Their organic produce, including the honeyberries, supplies local restaurants and is also sold from the farm gate, with pre-orders accepted on their website.
Lana says she stumbled upon haskaps when researching suitable crops for their new land in the Okanagan, after they’d sold the flower farm they had spent the previous 30 years running in Saskatchewan. Ross had a background in the food industry, so had heard of the berries. For Lana, they were a new find — delicious, but certainly strange looking. “
They are very unusual looking,” she says. “Every variety is a slightly different shape; they have the colour of a blueberry, but they’re more elongated; some are twisty wiggly, some are more oval, some are slightly heart-shaped; each one is different, not uniform like a raspberry or blueberry.”
One of the first things that struck Lana about her haskaps was the intense colour of the berry and the juice produced, which can stain your hands. “The colour is unbelievably rich. The interesting thing about the berry is that, when it grows, it has two beautiful little yellow flowers that sort of teardrop and start forming the blue skin and then one skin forms around the two of them. I don’t know if that’s why they are so much bluer when you squeeze out the colour.”
Haskaps, often called a superfood, have an incredible nutritional profile. They are naturally high in antioxidants, in fact, much higher than other fruits, and contain vitamins A and C, magnesium, fibre and potassium.
“The nutritional value is really great and that ticked a box for us when we were researching what to grow,” Lana says. “They are a chart-topper for antioxidants.”
Lana can’t remember anybody not liking the taste of the haskap or honeyberry. In her description, it combines the texture of a blueberry and a taste somewhere between a raspberry and a saskatoon berry. Depending on the varietal, that taste can range from tart tanginess to very sweet.
Lana and Ross often eat them frozen as a snack. “We freeze them individually and then bag them up frozen, and so all winter long we have a supply. You can take a scoop and every berry is loose and frozen and they’re actually delicious to eat just like that.”
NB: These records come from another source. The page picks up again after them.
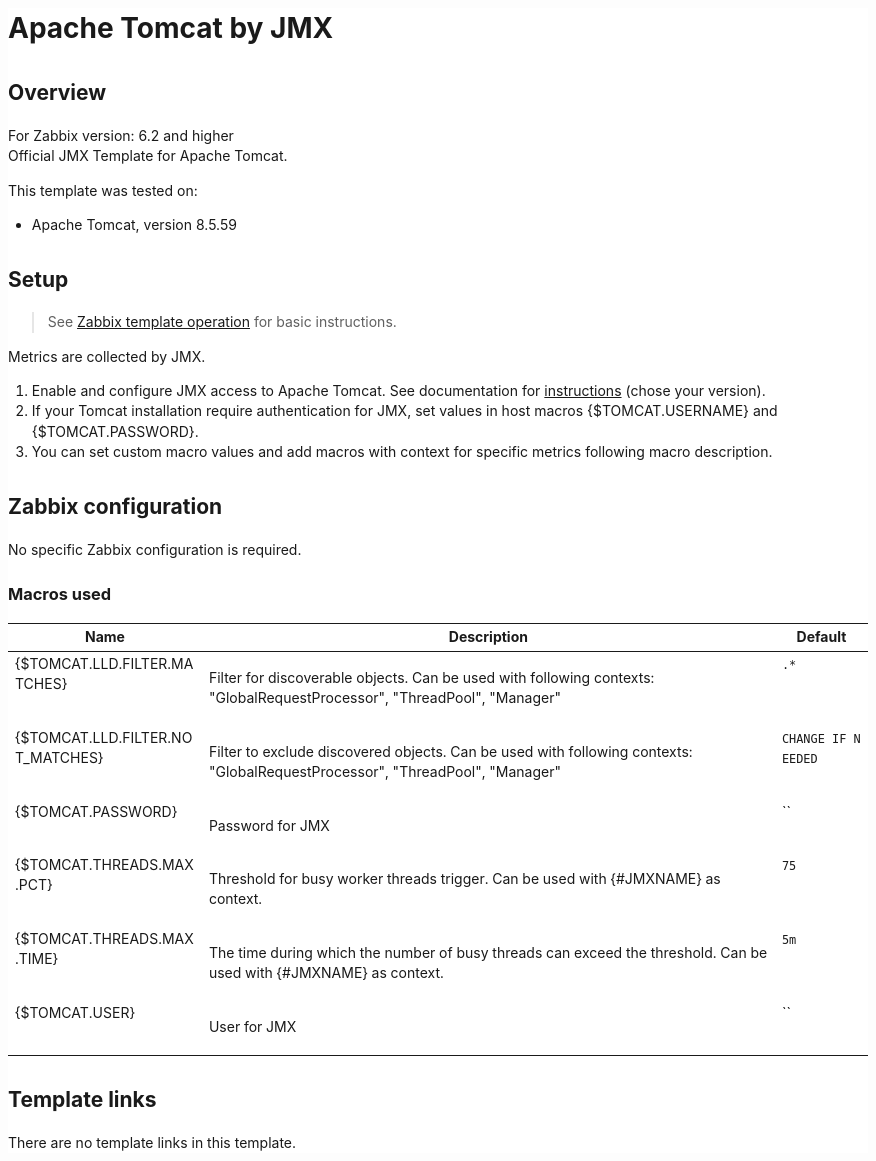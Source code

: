 
# Apache Tomcat by JMX

## Overview

For Zabbix version: 6.2 and higher  
Official JMX Template for Apache Tomcat.


This template was tested on:

- Apache Tomcat, version 8.5.59

## Setup

> See [Zabbix template operation](https://www.zabbix.com/documentation/6.2/manual/config/templates_out_of_the_box/jmx) for basic instructions.

Metrics are collected by JMX.

1. Enable and configure JMX access to Apache Tomcat.
 See documentation for [instructions](https://tomcat.apache.org/tomcat-10.0-doc/monitoring.html#Enabling_JMX_Remote) (chose your version).
2. If your Tomcat installation require authentication for JMX, set values in host macros {$TOMCAT.USERNAME} and {$TOMCAT.PASSWORD}.
3. You can set custom macro values and add macros with context for specific metrics following macro description.


## Zabbix configuration

No specific Zabbix configuration is required.

### Macros used

|Name|Description|Default|
|----|-----------|-------|
|{$TOMCAT.LLD.FILTER.MATCHES} |<p>Filter for discoverable objects. Can be used with following contexts: "GlobalRequestProcessor", "ThreadPool", "Manager"</p> |`.*` |
|{$TOMCAT.LLD.FILTER.NOT_MATCHES} |<p>Filter to exclude discovered objects. Can be used with following contexts: "GlobalRequestProcessor", "ThreadPool", "Manager"</p> |`CHANGE IF NEEDED` |
|{$TOMCAT.PASSWORD} |<p>Password for JMX</p> |`` |
|{$TOMCAT.THREADS.MAX.PCT} |<p>Threshold for busy worker threads trigger. Can be used with {#JMXNAME} as context.</p> |`75` |
|{$TOMCAT.THREADS.MAX.TIME} |<p>The time during which the number of busy threads can exceed the threshold. Can be used with {#JMXNAME} as context.</p> |`5m` |
|{$TOMCAT.USER} |<p>User for JMX</p> |`` |

## Template links

There are no template links in this template.
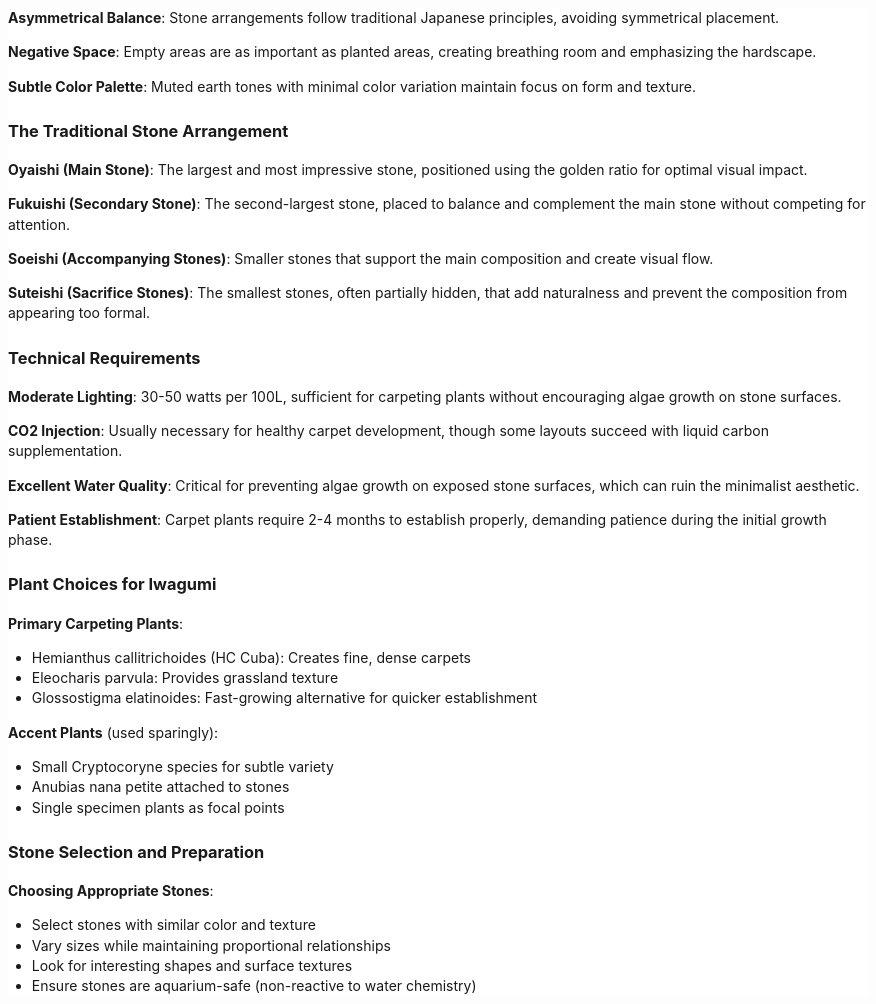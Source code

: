 **Asymmetrical Balance**: Stone arrangements follow traditional Japanese principles, avoiding symmetrical placement.

**Negative Space**: Empty areas are as important as planted areas, creating breathing room and emphasizing the hardscape.

**Subtle Color Palette**: Muted earth tones with minimal color variation maintain focus on form and texture.

### The Traditional Stone Arrangement

**Oyaishi (Main Stone)**: The largest and most impressive stone, positioned using the golden ratio for optimal visual impact.

**Fukuishi (Secondary Stone)**: The second-largest stone, placed to balance and complement the main stone without competing for attention.

**Soeishi (Accompanying Stones)**: Smaller stones that support the main composition and create visual flow.

**Suteishi (Sacrifice Stones)**: The smallest stones, often partially hidden, that add naturalness and prevent the composition from appearing too formal.

### Technical Requirements

**Moderate Lighting**: 30-50 watts per 100L, sufficient for carpeting plants without encouraging algae growth on stone surfaces.

**CO2 Injection**: Usually necessary for healthy carpet development, though some layouts succeed with liquid carbon supplementation.

**Excellent Water Quality**: Critical for preventing algae growth on exposed stone surfaces, which can ruin the minimalist aesthetic.

**Patient Establishment**: Carpet plants require 2-4 months to establish properly, demanding patience during the initial growth phase.

### Plant Choices for Iwagumi

**Primary Carpeting Plants**:
- Hemianthus callitrichoides (HC Cuba): Creates fine, dense carpets
- Eleocharis parvula: Provides grassland texture
- Glossostigma elatinoides: Fast-growing alternative for quicker establishment

**Accent Plants** (used sparingly):
- Small Cryptocoryne species for subtle variety
- Anubias nana petite attached to stones
- Single specimen plants as focal points

### Stone Selection and Preparation

**Choosing Appropriate Stones**:
- Select stones with similar color and texture
- Vary sizes while maintaining proportional relationships
- Look for interesting shapes and surface textures
- Ensure stones are aquarium-safe (non-reactive to water chemistry)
Lana also used them in her holiday turkey stuffing instead of cranberries and finds they make a great healthy addition to smoothies. But perhaps the most delicious way they can be enjoyed, aside from fresh from the bush, is in the Honeyberry Acres flavour gelato made by local Kelowna QB Gelato.
Lana says that growing and selling such a relatively unknown fruit has been an education for her and her customers. Every year, Honeyberry Acres is introducing more and more people to this delicious berry, a process she describes as “a very interesting adventure, for sure.”